--- Data for processing ---
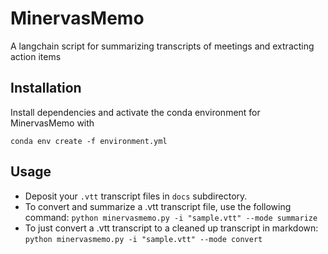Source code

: # MinervasMemo
A langchain script for summarizing transcripts of meetings and extracting action items

## Installation
Install dependencies and activate the conda environment for MinervasMemo with  

`conda env create -f environment.yml`

## Usage
- Deposit your `.vtt` transcript files in `docs` subdirectory.
- To convert and summarize a .vtt transcript file, use the following command:
`python minervasmemo.py -i "sample.vtt" --mode summarize`
- To just convert a .vtt transcript to a cleaned up transcript in markdown:
`python minervasmemo.py -i "sample.vtt" --mode convert`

--- Work to be completed ---
Repeat the listing in full and exactly. Leave any pictures out.

--- Exercise output ---
Source code

: # MinervasMemo
A langchain script for summarizing transcripts of meetings and extracting action items

## Installation
Install dependencies and activate the conda environment for MinervasMemo with  

`conda env create -f environment.yml`

## Usage
- Deposit your `.vtt` transcript files in `docs` subdirectory.
- To convert and summarize a .vtt transcript file, use the following command:
`python minervasmemo.py -i "sample.vtt" --mode summarize`
- To just convert a .vtt transcript to a cleaned up transcript in markdown:
`python minervasmemo.py -i "sample.vtt" --mode convert`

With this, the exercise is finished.